How to select three points $A$, $B$, $C$ from the following list so that the circle passing $A$, $B$, $C$ has centre $(1,2,3)$?

Question

I have the sphere $$(x-1)^2 + (y-2)^2 + (z-3)^2 = 36.$$ From the sphere, I find some points with integral coordinates. And select three points from this list so that the triangles are not right triangle. I tried

ClearAll[a, b, r];
a = 1;
b = 2;
c = 3;
r = 6;
ss = Subsets[{x, y, z} /. 
    Solve[{(x - a)^2 + (y - b)^2 + (z - c)^2 == r^2, x != a, y != b, 
      z != c}, {x, y, z}, Integers], {3}];
Pick[ss, (FreeQ[#, \[Pi]/2] &) /@ ({VectorAngle[#2 - #1, #3 - #1], 
      VectorAngle[#1 - #2, #3 - #2], 
      VectorAngle[#1 - #3, #2 - #3]} & @@@ ss)]

Now, I want to select three points $A$, $B$, $C$ so that the circle passing through points $A$, $B$, $C$ take the point $(1,2,3)$ as its centre. How can I select them?

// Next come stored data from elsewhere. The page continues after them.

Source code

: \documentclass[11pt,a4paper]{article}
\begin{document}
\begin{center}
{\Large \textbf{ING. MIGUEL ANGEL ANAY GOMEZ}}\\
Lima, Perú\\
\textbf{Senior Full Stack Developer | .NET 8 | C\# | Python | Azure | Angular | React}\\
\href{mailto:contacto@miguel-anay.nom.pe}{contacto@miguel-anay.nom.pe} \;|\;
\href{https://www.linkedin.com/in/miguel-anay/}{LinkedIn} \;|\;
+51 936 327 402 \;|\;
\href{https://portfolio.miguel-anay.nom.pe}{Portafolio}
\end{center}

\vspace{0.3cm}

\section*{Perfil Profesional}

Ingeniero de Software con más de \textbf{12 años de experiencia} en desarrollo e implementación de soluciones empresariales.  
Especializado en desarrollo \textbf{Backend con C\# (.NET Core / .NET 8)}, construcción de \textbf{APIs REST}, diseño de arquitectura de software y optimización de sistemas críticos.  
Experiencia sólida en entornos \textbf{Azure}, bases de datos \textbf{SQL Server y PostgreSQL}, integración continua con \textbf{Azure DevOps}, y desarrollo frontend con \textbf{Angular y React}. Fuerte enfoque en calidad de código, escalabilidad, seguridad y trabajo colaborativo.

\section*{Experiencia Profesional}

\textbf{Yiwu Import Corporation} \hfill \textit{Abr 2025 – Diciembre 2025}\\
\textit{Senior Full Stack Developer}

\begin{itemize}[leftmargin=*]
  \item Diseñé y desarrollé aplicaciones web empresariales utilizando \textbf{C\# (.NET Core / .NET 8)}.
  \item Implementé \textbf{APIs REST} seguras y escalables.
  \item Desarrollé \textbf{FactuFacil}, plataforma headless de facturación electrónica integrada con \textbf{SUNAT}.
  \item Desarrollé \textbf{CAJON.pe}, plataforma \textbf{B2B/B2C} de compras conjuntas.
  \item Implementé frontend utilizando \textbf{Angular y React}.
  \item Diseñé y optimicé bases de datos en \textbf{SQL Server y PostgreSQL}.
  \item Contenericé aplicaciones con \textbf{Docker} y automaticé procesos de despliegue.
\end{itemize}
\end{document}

You are wrong. For example three points (-3, -2, 1), (-3, -2, 5) and (-3, 0, -1) has centre (-3,2,3). — minthao_2011, Nov 15 '13 at 14:59
You can find such points by writing 36 as a sum of three squares, and adding the integer square roots to the center coordinates. Choose one pair to be polar opposites (to enforce that the circle be a great circle), and take any third such point. — Daniel Lichtblau, Nov 15 '13 at 16:58
@SjoerdC.deVries Please check my code. Am I wrong? I want to choose the triangles aree not right triangle. — minthao_2011, Nov 16 '13 at 16:13
36 = 4^2+4^2+4^2 so (4,4,2) + (1,2,3) = (5,6,5) and (-4,-4,-2) + (1,2,3) = (-3,-2,1) are on the sphere and are polar opposites. Also 36 = 5^2+3^2+0^2 so (5,3,0) + (1,2,3) = (6,5,3) is on the sphere. That gives a third point on a great circle for the sphere in question. — Daniel Lichtblau, Nov 17 '13 at 19:41

Dr. belisarius · Answer 1 · 2013-11-17T14:31:09.273

1

By using a circumcenter formula:

(* Your code *)
ClearAll[a, b, r];
a = 1;  b = 2; c = 3; r = 6;
ss = Subsets[{x, y, z} /. 
    Solve[{(x - a)^2 + (y - b)^2 + (z - c)^2 == r^2, x != a, y != b, z != c}, {x, y, z}, Integers], {3}];
tt = Pick[
   ss, (FreeQ[#, π/2] &) /@ ({VectorAngle[#2 - #1, #3 - #1], 
        VectorAngle[#1 - #2, #3 - #2], 
        VectorAngle[#1 - #3, #2 - #3]} & @@@ ss)];

(* and now *)
circumCoords[{A_, B_, C_}] := Module[{a = A - C, b = B - C},
         Cross[(Norm[a]^2 b - Norm[b]^2 a), Cross[a, b]]/(2 Norm[Cross[a, b]]^2) + C]
tt1 = Quiet@Select[Tuples[Union@Flatten[tt, 1], {3}], circumCoords[#] == {1, 2, 3} &]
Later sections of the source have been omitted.